For the most part, we all know each other. We know the faces of the people we pass and the voices of people we hear in the local restaurants. We check on neighbors and watch out for one another. We smile at visitors and say "hi" when we pass on hiking paths. There are trails that run through the woods that most people know, but new comers find themselves lost on despite blue and yellow marks on trees. The pine-needle strewn paths lead to ghost tales and memory talks, dreaming by warm fires with toes in river as minds absorb moments beneath stars and sunsets. Our stories are formed with friends, family, and others. We create a history with the Earth around us, bonding with the dirt, the trees, the water. We look to items and in these items we see our relationships played out- here is where I met him or her, this is where we had our first kiss, this is where I crashed my first car. This is where my friends broke down.

Small towns are a place for love and a place for memory making, maybe even reflection. Families spread out, houses lined along the same road. With only a few feet separating your homes is it really necessary to ever call? A safety net is created having so many people close by, relying on others becomes a way of life despite how often you say "I'm independent". Pride is as strong as the nails holding together fences.

Here, significant others live two minutes down a gravely lane, a less than ideal amount of space when conflict arises, but a treat most sweet when there's not trouble on the horizon. Distance, or lack of, plays a role. Relationships of all kinds become public knowledge, sometimes before the individuals involved are aware.

But still, a small town has it's moments where the proximity of being close to those you love seems to over power the flaws. But are we blinded by this? Does the shining of those people dim our own light? Do we become immune to our dreams that once ran so wild?

Is a small town a place to grow?

Can a tree truly flourish in a bucket or does it need more space for roots?

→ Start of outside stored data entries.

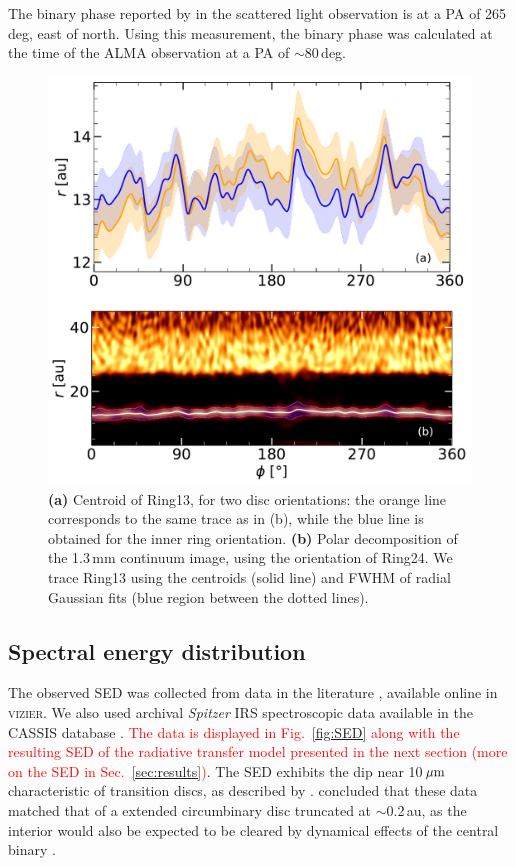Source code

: \documentclass[fleqn,usenatbib,useAMS]{mnras}
\newcommand{\red}[1]{\textcolor{red}{#1}}
\begin{document}
The binary phase reported by \citet{dOrazi} in the scattered light observation is at a PA of 265\,deg, east of north. Using this measurement, the binary phase was calculated at the time of the ALMA observation at a PA of $\sim$80\,deg.

\begin{figure}
    \includegraphics[width=\columnwidth]{polar_ring_aprox_and_diff_inner.pdf}
    \caption{{\bf (a)} Centroid of Ring13, for two disc orientations: the orange line corresponds to the same trace as in (b), while the blue line is obtained for the inner ring orientation. {\bf (b)} Polar decomposition of the 1.3\,mm continuum image, using the orientation of Ring24. We trace Ring13 using the centroids (solid line) and FWHM of radial Gaussian fits (blue region between the dotted lines).}
    \label{fig:polarring}
\end{figure}

\subsection{Spectral energy distribution} \label{subsec:SED}

The observed SED was collected from data in the literature \citep{1988iras....7.....H, 1990A&A...234..230H, Jensen_97, 2000A&A...355L..27H, 2001KFNT...17..409K, 2003yCat.2246....0C, 2007PASJ...59S.369M, 2008PASP..120.1128O, 2010A&A...514A...1I, 2012yCat.2311....0C}, available online in \textsc{vizier}. We also used archival \textit{Spitzer} IRS spectroscopic data available in the CASSIS database \citep{Lebouteiller_2015}. \red{The data is displayed in Fig.~\ref{fig:SED} along with the resulting SED of the radiative transfer model presented in the next section (more on the SED in Sec.~\ref{sec:results})}. The SED exhibits the dip near 10\,$\hbox{$\mu$m}$ characteristic of transition discs, as described by \citet{Rosenfeld_2013}. \citet{Jensen_97} concluded that these data matched that of a extended circumbinary disc truncated at $\sim$0.2\,au, as the interior would also be expected to be cleared by dynamical effects of the central binary \citep{Art_Lu}. 
\end{document}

I suppose you'll never know if you'll grow or wither, but still the small town will be there in all its reliable glory. The mechanic will still be in the same place, the doors on the church still open, classes still taught at the elementary school... continuance in place. Buildings will remain, but change in the way a small town does. They'll slowly grow a little bigger, make more room for newcomers that have decided to remain in the small town. When you fail, if you fail, the small town will still be there waiting with open arms for your return. It may appear changed, but it has not. It is still the same place you left behind, with some of the same characters, and a sprinkling of new stories. The old remains. You're the thing that has changed. A changing of scenery drawing from you elements the small town had left hidden beneath skin and bone.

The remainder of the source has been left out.